- Born: Elmo Keith Eddington July 19, 1923 Philadelphia, Pennsylvania, U.S.
- Died: November 18, 2007 (aged 84) Salt Lake City, Utah, U.S.
- Education: University of Utah Chicago Academy of Fine Arts
- Known for: Graphic design Portrait painting
- Notable work: Large painting of Jesus Christ that hangs in the Joseph Smith Memorial Building at Temple Square in Salt Lake City, Utah

= E. Keith Eddington =

American painter

Elmo Keith Eddington (July 19, 1923 – November 18, 2007) was an American artist and graphic designer from Utah. He fought in World War II. He was a professor at the University of Utah, and later at Brigham Young University. He is noted for his portraiture and for his large painting of Jesus Christ that hangs in the Joseph Smith Memorial Building at Temple Square in Salt Lake City, Utah.

==Early life==
Elmo Keith Eddington was born on July 19, 1923, in Philadelphia, Pennsylvania, to Elmo Eddington and Rhea Felt. His father was a doctor and he grew up in Lehi, Utah. As a young man he participated in boxing and learned to play the cornet. Eddington served in the 86th Infantry Division, known as the Blackhawks, during World War II. He served in the European and Pacific theaters. During the war, he worked with military intelligence and helped draw maps and other items to assist in the war effort.

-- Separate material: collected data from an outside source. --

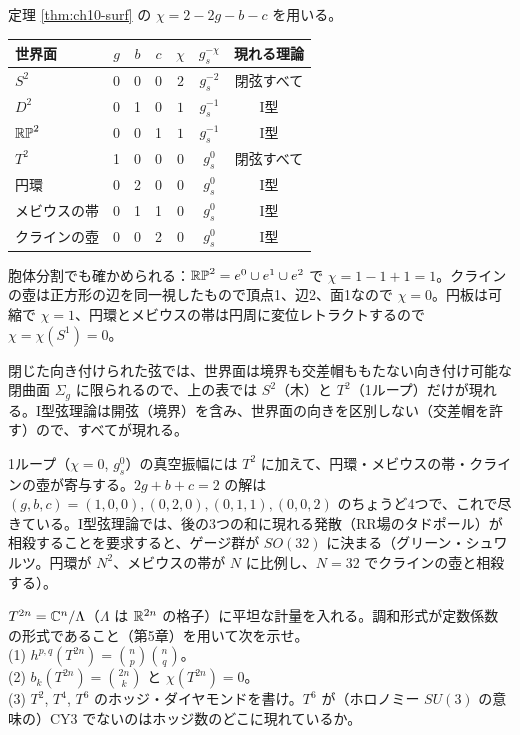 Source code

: \begin{solution}
定理 \ref{thm:ch10-surf} の $\chi=2-2g-b-c$ を用いる。
\begin{center}
\begin{tabular}{lcccccc}
世界面 & $g$ & $b$ & $c$ & $\chi$ & $g_s^{-\chi}$ & 現れる理論\\ \hline
$S^2$ & 0&0&0& $2$ & $g_s^{-2}$ & 閉弦すべて\\
$D^2$ & 0&1&0& $1$ & $g_s^{-1}$ & I型\\
$\RP^2$ & 0&0&1& $1$ & $g_s^{-1}$ & I型\\
$T^2$ & 1&0&0& $0$ & $g_s^{0}$ & 閉弦すべて\\
円環 & 0&2&0& $0$ & $g_s^{0}$ & I型\\
メビウスの帯 & 0&1&1& $0$ & $g_s^{0}$ & I型\\
クラインの壺 & 0&0&2& $0$ & $g_s^{0}$ & I型
\end{tabular}
\end{center}
胞体分割でも確かめられる：$\RP^2=e^0\cup e^1\cup e^2$ で $\chi=1-1+1=1$。クラインの壺は正方形の辺を同一視したもので頂点1、辺2、面1なので $\chi=0$。円板は可縮で $\chi=1$、円環とメビウスの帯は円周に変位レトラクトするので $\chi=\chi(S^1)=0$。

閉じた向き付けられた弦では、世界面は境界も交差帽ももたない向き付け可能な閉曲面 $\Sigma_g$ に限られるので、上の表では $S^2$（木）と $T^2$（1ループ）だけが現れる。I型弦理論は開弦（境界）を含み、世界面の向きを区別しない（交差帽を許す）ので、すべてが現れる。

1ループ（$\chi=0$, $g_s^0$）の真空振幅には $T^2$ に加えて、円環・メビウスの帯・クラインの壺が寄与する。$2g+b+c=2$ の解は $(g,b,c)=(1,0,0),(0,2,0),(0,1,1),(0,0,2)$ のちょうど4つで、これで尽きている。I型弦理論では、後の3つの和に現れる発散（RR場のタドポール）が相殺することを要求すると、ゲージ群が $SO(32)$ に決まる（グリーン・シュワルツ。円環が $N^2$、メビウスの帯が $N$ に比例し、$N=32$ でクラインの壺と相殺する）。
\end{solution}

\begin{problem}[難易度 A]\label{ch10-prob-torus}
$T^{2n}=\C^n/\Lambda$（$\Lambda$ は $\R^{2n}$ の格子）に平坦な計量を入れる。調和形式が定数係数の形式であること（第5章）を用いて次を示せ。\\
(1) $h^{p,q}(T^{2n})=\binom np\binom nq$。\\
(2) $b_k(T^{2n})=\binom{2n}{k}$ と $\chi(T^{2n})=0$。\\
(3) $T^2$, $T^4$, $T^6$ のホッジ・ダイヤモンドを書け。$T^6$ が（ホロノミー $SU(3)$ の意味の）CY3 でないのはホッジ数のどこに現れているか。
\end{problem}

After returning home, Eddington attended the University of Utah and took pre-med courses. However, after meeting Arnold Friberg in France, he decided to pursue art. Friberg later came to teach at the university. Eddington studied art under LeConte Stewart, Alvin Gittins, and Friberg. He graduated in 1950 with a Master of Fine Arts. He later attended the Chicago Academy of Fine Arts.

==Career==

Eddington was part of the faculty at the University of Utah. He began teaching in 1952, and remained at the university for 17 years. He taught graphic design, illustration, figure drawing, and painting, along with other courses. Eddington became their lead commercial-art teacher. He left, however, to pursue his professional art career.
Eddington taught at Brigham Young University in 1980.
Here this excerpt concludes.